Im überfüllten Registrierlager Vial auf der griechischen Insel Chios hat die Polizei in der Nacht auf Sonntag nach Medienberichten massiv Tränengas eingesetzt, um randalierende Migranten auseinanderzutreiben. Zuvor war eine 47 Jahre alte Frau nach einer Infektion gestorben. Das Krankenhaus der Insel dementierte Gerüchte, wonach die Frau an den Folgen einer Coronavirus-Infektion gestorben sei.
 
Wie örtliche Medien weiter berichteten, schleuderten überwiegend junge Migranten Steine auf die Polizei und legten Feuer in einer Kantine und in einigen Zelten. Zudem seien Autos beschädigt worden. Sie warfen den Behörden vor, sich nicht ausreichend um die gestorbene Frau gekümmert zu haben. Die Lage hatte sich am Sonntagmorgen beruhigt, wie der Staatssender der Region Nordägäis berichtete.
 
 

Große Schäden

Der Brand habe einen Wohncontainer zerstört, erklärte die Polizei. Griechische Medien berichteten von größeren Schäden, Bewohner des Lagers hätten die Feuerwehr zunächst am Löschen gehindert.
 
Die 47-jährige Irakerin sei Anfang der Woche mit Fieber ins Krankenhaus gebracht worden, berichtete die griechische Nachrichtenagentur ANA. Dort sei sie negativ auf das neuartige Coronavirus getestet worden. Am Samstag sei sie dann gestorben.

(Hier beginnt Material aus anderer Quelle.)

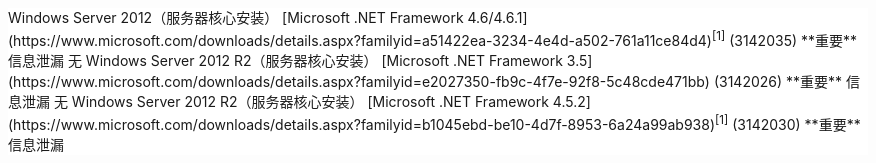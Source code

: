 </td>
</tr>
<tr>
<td style="border:1px solid black;">
Windows Server 2012（服务器核心安装）

</td>
<td style="border:1px solid black;">
[Microsoft .NET Framework 4.6/4.6.1](https://www.microsoft.com/downloads/details.aspx?familyid=a51422ea-3234-4e4d-a502-761a11ce84d4)<sup>[1]</sup>  
(3142035)

</td>
<td style="border:1px solid black;">
**重要**  
信息泄漏

</td>
<td style="border:1px solid black;">
无

</td>
</tr>
<tr>
<td style="border:1px solid black;">
Windows Server 2012 R2（服务器核心安装）

</td>
<td style="border:1px solid black;">
[Microsoft .NET Framework 3.5](https://www.microsoft.com/downloads/details.aspx?familyid=e2027350-fb9c-4f7e-92f8-5c48cde471bb)  
(3142026)

</td>
<td style="border:1px solid black;">
**重要**  
信息泄漏

</td>
<td style="border:1px solid black;">
无

</td>
</tr>
<tr>
<td style="border:1px solid black;">
Windows Server 2012 R2（服务器核心安装）

</td>
<td style="border:1px solid black;">
[Microsoft .NET Framework 4.5.2](https://www.microsoft.com/downloads/details.aspx?familyid=b1045ebd-be10-4d7f-8953-6a24a99ab938)<sup>[1]</sup>  
(3142030)

</td>
<td style="border:1px solid black;">
**重要**  
信息泄漏

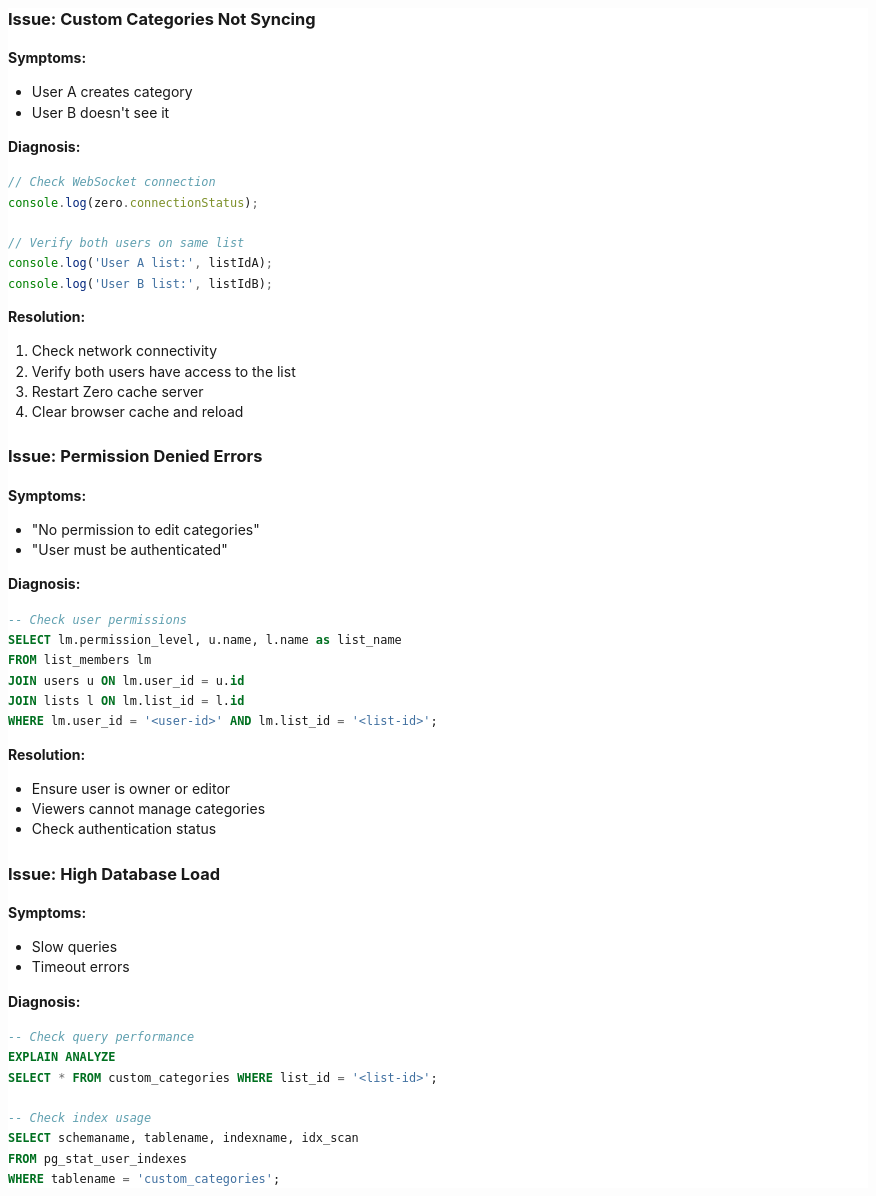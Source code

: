 ### Issue: Custom Categories Not Syncing

**Symptoms:**
- User A creates category
- User B doesn't see it

**Diagnosis:**
```javascript
// Check WebSocket connection
console.log(zero.connectionStatus);

// Verify both users on same list
console.log('User A list:', listIdA);
console.log('User B list:', listIdB);
```

**Resolution:**
1. Check network connectivity
2. Verify both users have access to the list
3. Restart Zero cache server
4. Clear browser cache and reload

### Issue: Permission Denied Errors

**Symptoms:**
- "No permission to edit categories"
- "User must be authenticated"

**Diagnosis:**
```sql
-- Check user permissions
SELECT lm.permission_level, u.name, l.name as list_name
FROM list_members lm
JOIN users u ON lm.user_id = u.id
JOIN lists l ON lm.list_id = l.id
WHERE lm.user_id = '<user-id>' AND lm.list_id = '<list-id>';
```

**Resolution:**
- Ensure user is owner or editor
- Viewers cannot manage categories
- Check authentication status

### Issue: High Database Load

**Symptoms:**
- Slow queries
- Timeout errors

**Diagnosis:**
```sql
-- Check query performance
EXPLAIN ANALYZE
SELECT * FROM custom_categories WHERE list_id = '<list-id>';

-- Check index usage
SELECT schemaname, tablename, indexname, idx_scan
FROM pg_stat_user_indexes
WHERE tablename = 'custom_categories';
```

 In den überfüllten Camps auf den Inseln im Osten der Ägäis kommt es immer wieder zu Ausschreitungen. Die konservative Regierung in Athen hat im ersten Quartal des Jahres mehr als 10.000 Migranten zum Festland gebracht. Weitere 2.380 ältere und kranke Menschen sollen in den kommenden Wochen folgen. Zurzeit harren in und um die Camps der Inseln Lesbos, Chios, Samos, Leros und Kos mehr als 39.000 Migranten aus. Noch im April vergangenen Jahres waren es 14.000 gewesen.
 
Aus Furcht vor dem Coronavirus stehen die griechischen Flüchtlingslager derzeit unter Quarantäne. In zwei Lagern auf dem Festland wurden bisher Infektionen registriert.